(MATERIAL FOR THIS TASK Opens)

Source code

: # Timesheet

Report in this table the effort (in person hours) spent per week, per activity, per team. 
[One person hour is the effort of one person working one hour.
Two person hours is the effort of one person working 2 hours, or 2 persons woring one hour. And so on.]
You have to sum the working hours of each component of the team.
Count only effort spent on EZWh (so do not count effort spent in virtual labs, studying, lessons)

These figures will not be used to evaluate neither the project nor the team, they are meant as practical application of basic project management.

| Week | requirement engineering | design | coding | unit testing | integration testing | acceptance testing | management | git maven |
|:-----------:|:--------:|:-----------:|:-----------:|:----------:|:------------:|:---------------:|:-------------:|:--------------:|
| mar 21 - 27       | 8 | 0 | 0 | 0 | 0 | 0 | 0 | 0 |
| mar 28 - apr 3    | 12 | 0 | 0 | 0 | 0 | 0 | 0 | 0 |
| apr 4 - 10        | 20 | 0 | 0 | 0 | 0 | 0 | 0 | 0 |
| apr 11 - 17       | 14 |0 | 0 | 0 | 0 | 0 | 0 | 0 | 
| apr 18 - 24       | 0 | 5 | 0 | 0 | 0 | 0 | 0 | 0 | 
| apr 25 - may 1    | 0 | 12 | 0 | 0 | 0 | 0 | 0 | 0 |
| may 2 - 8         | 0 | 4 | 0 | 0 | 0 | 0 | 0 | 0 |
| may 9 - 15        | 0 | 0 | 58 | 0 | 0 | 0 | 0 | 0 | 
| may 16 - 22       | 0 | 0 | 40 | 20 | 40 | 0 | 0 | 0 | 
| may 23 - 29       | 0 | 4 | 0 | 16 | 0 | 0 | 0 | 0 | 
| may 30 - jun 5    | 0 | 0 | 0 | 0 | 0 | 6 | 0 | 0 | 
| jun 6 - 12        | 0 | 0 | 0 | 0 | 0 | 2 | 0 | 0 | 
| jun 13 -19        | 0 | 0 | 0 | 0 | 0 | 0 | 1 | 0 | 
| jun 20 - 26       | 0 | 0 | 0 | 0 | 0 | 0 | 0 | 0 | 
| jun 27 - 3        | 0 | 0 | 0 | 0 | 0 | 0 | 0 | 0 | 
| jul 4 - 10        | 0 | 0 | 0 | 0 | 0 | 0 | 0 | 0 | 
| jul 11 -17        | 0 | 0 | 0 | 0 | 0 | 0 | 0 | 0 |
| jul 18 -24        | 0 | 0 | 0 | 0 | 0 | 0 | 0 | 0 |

(MATERIAL FOR THIS TASK Closes)

(THE PROBLEM)
Set down each entry exactly, leaving none out.

(RESPONSE)
Source code

: # Timesheet

Report in this table the effort (in person hours) spent per week, per activity, per team. 
[One person hour is the effort of one person working one hour.
Two person hours is the effort of one person working 2 hours, or 2 persons woring one hour. And so on.]
You have to sum the working hours of each component of the team.
Count only effort spent on EZWh (so do not count effort spent in virtual labs, studying, lessons)

These figures will not be used to evaluate neither the project nor the team, they are meant as practical application of basic project management.

| Week | requirement engineering | design | coding | unit testing | integration testing | acceptance testing | management | git maven |
|:-----------:|:--------:|:-----------:|:-----------:|:----------:|:------------:|:---------------:|:-------------:|:--------------:|
| mar 21 - 27       | 8 | 0 | 0 | 0 | 0 | 0 | 0 | 0 |
| mar 28 - apr 3    | 12 | 0 | 0 | 0 | 0 | 0 | 0 | 0 |
| apr 4 - 10        | 20 | 0 | 0 | 0 | 0 | 0 | 0 | 0 |
| apr 11 - 17       | 14 |0 | 0 | 0 | 0 | 0 | 0 | 0 | 
| apr 18 - 24       | 0 | 5 | 0 | 0 | 0 | 0 | 0 | 0 | 
| apr 25 - may 1    | 0 | 12 | 0 | 0 | 0 | 0 | 0 | 0 |
| may 2 - 8         | 0 | 4 | 0 | 0 | 0 | 0 | 0 | 0 |
| may 9 - 15        | 0 | 0 | 58 | 0 | 0 | 0 | 0 | 0 | 
| may 16 - 22       | 0 | 0 | 40 | 20 | 40 | 0 | 0 | 0 | 
| may 23 - 29       | 0 | 4 | 0 | 16 | 0 | 0 | 0 | 0 | 
| may 30 - jun 5    | 0 | 0 | 0 | 0 | 0 | 6 | 0 | 0 | 
| jun 6 - 12        | 0 | 0 | 0 | 0 | 0 | 2 | 0 | 0 | 
| jun 13 -19        | 0 | 0 | 0 | 0 | 0 | 0 | 1 | 0 | 
| jun 20 - 26       | 0 | 0 | 0 | 0 | 0 | 0 | 0 | 0 | 
| jun 27 - 3        | 0 | 0 | 0 | 0 | 0 | 0 | 0 | 0 | 
| jul 4 - 10        | 0 | 0 | 0 | 0 | 0 | 0 | 0 | 0 | 
| jul 11 -17        | 0 | 0 | 0 | 0 | 0 | 0 | 0 | 0 |
| jul 18 -24        | 0 | 0 | 0 | 0 | 0 | 0 | 0 | 0 |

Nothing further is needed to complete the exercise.